Un algorithme stochastique pour résoudre les jeux stochastique simples

David Auger (Université de Versailles)

The best algorithm so far for solving Simple Stochastic Games is Ludwig’s randomized algorithm [Ludwig, 1995] which works in expected 2^{O(sqrt{n})} time. We first give a simpler iterative variant of this algorithm, using Bland’s rule from the simplex algorithm, which uses exponentially less random bits than Ludwig’s version. Then, we show how to adapt this method to the algorithm of Gimbert and Horn [Gimbert and Horn, 2008] whose worst case complexity is O(k!), where k is the number of random nodes. Our algorithm has an expected running time of 2^{O(k)}, and works for general random nodes with arbitrary outdegree and probability distribution on outgoing arcs.

February 24, 2020

Décider (ℝ,+,<,1) dans (ℝ,+,<,ℤ)

Alexis Bes (LACL - UPEC)

La structure (R,+,<,Z), où R désigne l'ensemble des réels et Z le prédicat unaire "être un entier", admet l'élimination des quantificateurs et est décidable. Elle intervient notamment dans le domaine de la spécification et la vérification de systèmes hybrides. Elle peut être étudiée via les automates, en considérant des automates de Büchi qui lisent des réels représentés dans une base entière fixée.

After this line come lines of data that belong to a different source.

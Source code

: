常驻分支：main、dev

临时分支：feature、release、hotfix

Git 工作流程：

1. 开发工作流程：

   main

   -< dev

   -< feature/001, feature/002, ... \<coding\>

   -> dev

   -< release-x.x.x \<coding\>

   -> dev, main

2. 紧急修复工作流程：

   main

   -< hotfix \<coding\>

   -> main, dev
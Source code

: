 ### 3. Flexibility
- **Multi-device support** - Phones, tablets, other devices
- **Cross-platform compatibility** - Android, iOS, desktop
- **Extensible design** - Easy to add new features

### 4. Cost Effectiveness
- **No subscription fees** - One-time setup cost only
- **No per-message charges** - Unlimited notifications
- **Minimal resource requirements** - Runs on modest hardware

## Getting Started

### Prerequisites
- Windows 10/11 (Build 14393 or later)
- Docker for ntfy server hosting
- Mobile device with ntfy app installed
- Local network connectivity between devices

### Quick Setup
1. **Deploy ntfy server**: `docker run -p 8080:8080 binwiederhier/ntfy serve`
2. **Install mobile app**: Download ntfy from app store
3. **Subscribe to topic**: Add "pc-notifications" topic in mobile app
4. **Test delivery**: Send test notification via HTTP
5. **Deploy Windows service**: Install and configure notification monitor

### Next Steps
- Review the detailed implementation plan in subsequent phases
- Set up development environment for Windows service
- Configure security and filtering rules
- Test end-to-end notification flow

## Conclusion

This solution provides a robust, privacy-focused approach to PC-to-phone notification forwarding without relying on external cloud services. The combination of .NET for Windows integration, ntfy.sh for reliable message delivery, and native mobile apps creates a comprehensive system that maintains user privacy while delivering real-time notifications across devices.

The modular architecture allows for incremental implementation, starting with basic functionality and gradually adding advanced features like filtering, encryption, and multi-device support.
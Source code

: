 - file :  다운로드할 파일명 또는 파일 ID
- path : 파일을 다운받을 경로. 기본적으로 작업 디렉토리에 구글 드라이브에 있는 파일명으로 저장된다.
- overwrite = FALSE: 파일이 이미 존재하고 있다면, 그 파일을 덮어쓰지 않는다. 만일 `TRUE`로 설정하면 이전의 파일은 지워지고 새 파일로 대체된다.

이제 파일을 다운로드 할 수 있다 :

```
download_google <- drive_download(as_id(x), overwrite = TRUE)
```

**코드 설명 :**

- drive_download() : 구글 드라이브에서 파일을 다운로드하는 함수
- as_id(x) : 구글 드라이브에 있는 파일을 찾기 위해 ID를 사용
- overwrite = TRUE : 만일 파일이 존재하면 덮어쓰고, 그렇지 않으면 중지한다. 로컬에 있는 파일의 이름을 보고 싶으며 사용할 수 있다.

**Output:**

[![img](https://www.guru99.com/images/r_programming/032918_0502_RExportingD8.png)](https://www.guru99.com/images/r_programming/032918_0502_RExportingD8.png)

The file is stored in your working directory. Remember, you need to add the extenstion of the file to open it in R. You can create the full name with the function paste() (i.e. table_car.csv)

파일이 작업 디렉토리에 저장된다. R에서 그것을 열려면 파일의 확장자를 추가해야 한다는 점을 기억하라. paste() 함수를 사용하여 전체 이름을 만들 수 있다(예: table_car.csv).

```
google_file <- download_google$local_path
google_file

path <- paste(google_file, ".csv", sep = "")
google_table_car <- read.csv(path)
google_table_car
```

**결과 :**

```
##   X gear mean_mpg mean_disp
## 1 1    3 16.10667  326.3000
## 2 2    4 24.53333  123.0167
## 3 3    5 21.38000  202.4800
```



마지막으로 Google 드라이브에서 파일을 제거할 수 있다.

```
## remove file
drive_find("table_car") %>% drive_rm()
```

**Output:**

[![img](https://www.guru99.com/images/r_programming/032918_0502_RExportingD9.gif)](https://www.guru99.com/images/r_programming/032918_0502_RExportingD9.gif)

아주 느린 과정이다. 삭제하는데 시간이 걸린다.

Boigelot et al. ont démontré en particulier que la classe des relations définissables dans (R,+,<,Z) coïncide avec celle des relations reconnaissables par automate en toute base. Une autre structure intéressante est (R,+,<,1), qui est moins expressive que (R,+,<,Z) mais définit les mêmes relations bornées. On présente une caractérisation topologique des relations définissables dans (R,+,<,Z) qui sont définissables dans (R,+,<,1), et on en déduit que le problème de savoir si une relation définissable dans (R,+,<,Z) est définissable dans (R,+,<,1) est décidable.
Travail en commun avec Christian Choffrut.

February 3, 2020

Network Inference: Graph reconstruction and verification

Hang Zhou (LIX - Polytechnique)

How efficiently can we find an unknown graph using shortest path queries between its vertices? This is a natural theoretical question from the standpoint of recovery of hidden information. This question is related to discovering the topology of Internet networks, which is a crucial step for building accurate network models and designing efficient algorithms for Internet applications.

In this talk, I will introduce the problems of graph reconstruction and verification via oracles. I will investigate randomized algorithms based on a Voronoi cell decomposition. I will also analyze greedy algorithms, and prove that they are near-optimal.

The talk is based on joint work with Claire Mathieu and Sampath Kannan.